▸ Work to complete
Go over the entries below line by line, copying each one that contains the word "used".

▸ Dataset entries
-- Opening Marker --
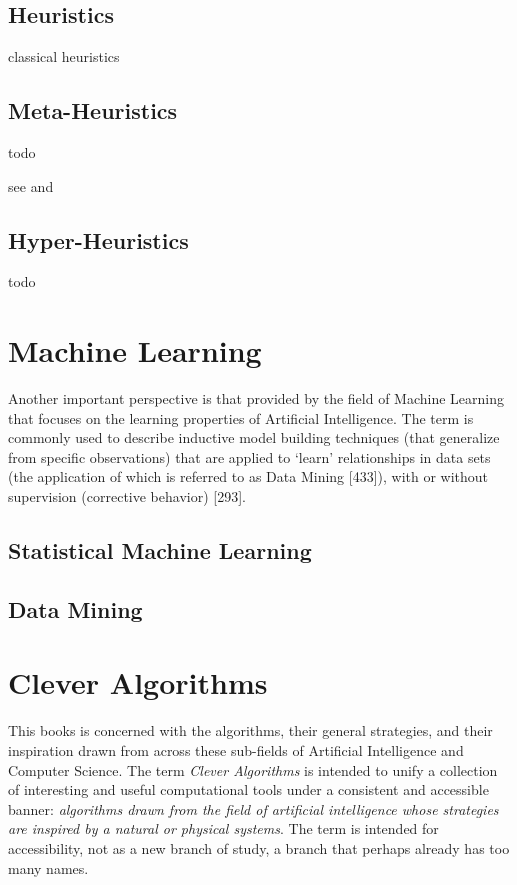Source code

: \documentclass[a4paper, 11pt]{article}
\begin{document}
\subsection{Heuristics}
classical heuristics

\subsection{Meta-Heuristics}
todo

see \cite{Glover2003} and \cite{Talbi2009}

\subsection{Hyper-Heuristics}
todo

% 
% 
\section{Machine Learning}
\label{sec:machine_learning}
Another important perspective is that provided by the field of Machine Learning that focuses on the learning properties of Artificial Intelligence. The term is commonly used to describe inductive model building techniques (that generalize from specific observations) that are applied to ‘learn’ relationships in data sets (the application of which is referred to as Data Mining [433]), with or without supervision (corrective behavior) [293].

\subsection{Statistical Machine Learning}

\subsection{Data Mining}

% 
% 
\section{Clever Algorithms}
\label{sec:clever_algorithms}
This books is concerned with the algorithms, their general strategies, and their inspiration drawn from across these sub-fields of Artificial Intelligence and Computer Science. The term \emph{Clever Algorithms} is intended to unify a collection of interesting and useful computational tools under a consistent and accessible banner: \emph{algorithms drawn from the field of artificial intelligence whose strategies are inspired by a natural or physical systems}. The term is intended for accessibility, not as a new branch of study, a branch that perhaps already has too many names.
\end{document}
-- Closing Marker --
-- Opening Marker --
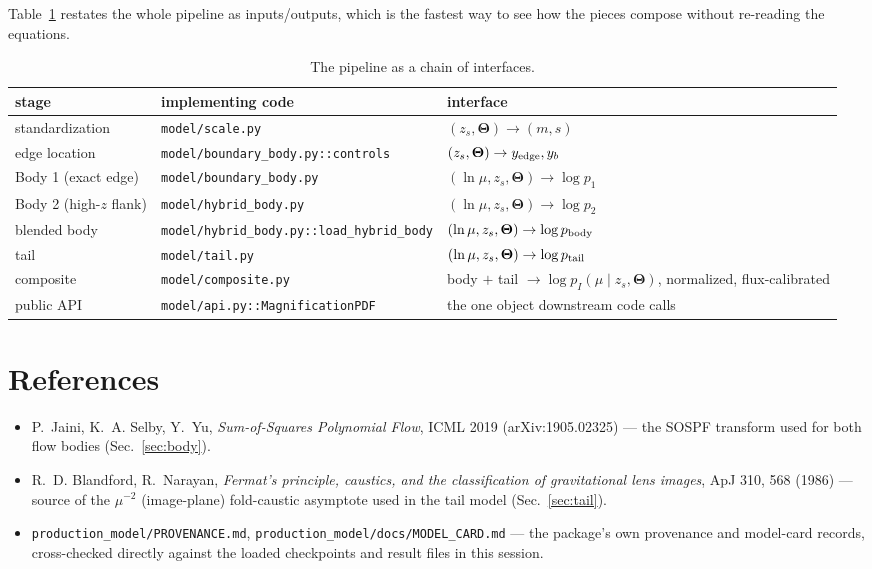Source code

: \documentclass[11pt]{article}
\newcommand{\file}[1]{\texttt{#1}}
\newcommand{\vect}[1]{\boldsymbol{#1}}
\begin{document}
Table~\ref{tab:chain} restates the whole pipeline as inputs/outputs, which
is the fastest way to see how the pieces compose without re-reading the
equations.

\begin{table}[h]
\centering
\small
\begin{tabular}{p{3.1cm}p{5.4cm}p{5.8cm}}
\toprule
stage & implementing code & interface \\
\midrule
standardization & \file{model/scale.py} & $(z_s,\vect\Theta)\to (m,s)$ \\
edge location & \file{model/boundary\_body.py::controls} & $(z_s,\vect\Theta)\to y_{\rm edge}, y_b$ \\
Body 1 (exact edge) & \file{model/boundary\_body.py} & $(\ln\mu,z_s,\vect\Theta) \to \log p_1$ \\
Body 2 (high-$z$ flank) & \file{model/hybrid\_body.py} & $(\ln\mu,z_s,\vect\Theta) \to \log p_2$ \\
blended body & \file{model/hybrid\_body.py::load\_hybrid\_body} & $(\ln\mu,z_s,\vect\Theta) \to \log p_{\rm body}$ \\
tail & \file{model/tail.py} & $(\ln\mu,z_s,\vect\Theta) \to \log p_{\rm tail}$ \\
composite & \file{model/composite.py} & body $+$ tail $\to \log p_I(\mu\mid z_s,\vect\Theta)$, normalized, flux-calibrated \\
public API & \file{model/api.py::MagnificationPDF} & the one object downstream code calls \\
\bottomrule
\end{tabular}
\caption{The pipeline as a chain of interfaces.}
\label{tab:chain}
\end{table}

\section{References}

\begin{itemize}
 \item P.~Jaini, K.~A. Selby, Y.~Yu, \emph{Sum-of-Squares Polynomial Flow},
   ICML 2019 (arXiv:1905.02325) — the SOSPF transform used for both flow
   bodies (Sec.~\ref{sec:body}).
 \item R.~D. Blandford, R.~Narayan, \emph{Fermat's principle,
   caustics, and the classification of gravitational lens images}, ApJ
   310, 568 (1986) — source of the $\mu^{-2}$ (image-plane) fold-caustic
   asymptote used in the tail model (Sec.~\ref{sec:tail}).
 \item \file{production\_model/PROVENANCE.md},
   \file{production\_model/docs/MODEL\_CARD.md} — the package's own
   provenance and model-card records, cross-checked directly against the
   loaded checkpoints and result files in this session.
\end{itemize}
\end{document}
-- Closing Marker --
-- Opening Marker --
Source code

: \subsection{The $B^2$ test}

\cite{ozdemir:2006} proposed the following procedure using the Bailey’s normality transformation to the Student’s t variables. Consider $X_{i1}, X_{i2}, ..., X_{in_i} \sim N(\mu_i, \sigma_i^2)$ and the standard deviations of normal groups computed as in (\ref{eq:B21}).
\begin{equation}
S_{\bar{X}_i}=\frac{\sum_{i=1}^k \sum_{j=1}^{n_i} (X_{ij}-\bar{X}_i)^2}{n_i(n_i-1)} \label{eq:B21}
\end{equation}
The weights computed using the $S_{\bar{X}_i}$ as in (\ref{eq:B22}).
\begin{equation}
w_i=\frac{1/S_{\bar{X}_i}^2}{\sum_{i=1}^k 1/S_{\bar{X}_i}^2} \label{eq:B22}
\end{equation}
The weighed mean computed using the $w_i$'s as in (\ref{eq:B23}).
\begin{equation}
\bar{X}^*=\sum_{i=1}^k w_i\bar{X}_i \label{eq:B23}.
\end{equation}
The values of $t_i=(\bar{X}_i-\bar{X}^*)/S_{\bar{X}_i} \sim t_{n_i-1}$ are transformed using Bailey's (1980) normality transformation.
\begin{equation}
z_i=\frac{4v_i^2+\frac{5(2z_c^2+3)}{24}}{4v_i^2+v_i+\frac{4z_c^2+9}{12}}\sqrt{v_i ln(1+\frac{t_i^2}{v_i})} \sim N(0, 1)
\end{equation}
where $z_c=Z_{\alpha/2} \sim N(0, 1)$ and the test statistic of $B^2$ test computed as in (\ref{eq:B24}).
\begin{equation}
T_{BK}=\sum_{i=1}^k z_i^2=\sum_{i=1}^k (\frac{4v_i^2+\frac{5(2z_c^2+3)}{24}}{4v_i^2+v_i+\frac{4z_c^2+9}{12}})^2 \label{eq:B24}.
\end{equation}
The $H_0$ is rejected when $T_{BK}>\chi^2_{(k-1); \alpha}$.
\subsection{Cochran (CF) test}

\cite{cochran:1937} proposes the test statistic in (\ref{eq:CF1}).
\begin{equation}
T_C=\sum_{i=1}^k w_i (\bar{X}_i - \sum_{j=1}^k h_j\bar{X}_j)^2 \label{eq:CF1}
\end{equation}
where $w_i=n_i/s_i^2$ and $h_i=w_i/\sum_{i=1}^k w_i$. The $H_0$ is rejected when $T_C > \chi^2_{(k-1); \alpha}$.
-- Closing Marker --
▸ Exercise result
Another important perspective is that provided by the field of Machine Learning that focuses on the learning properties of Artificial Intelligence. The term is commonly used to describe inductive model building techniques (that generalize from specific observations) that are applied to ‘learn’ relationships in data sets (the application of which is referred to as Data Mining [433]), with or without supervision (corrective behavior) [293].
   ICML 2019 (arXiv:1905.02325) — the SOSPF transform used for both flow
   asymptote used in the tail model (Sec.~\ref{sec:tail}).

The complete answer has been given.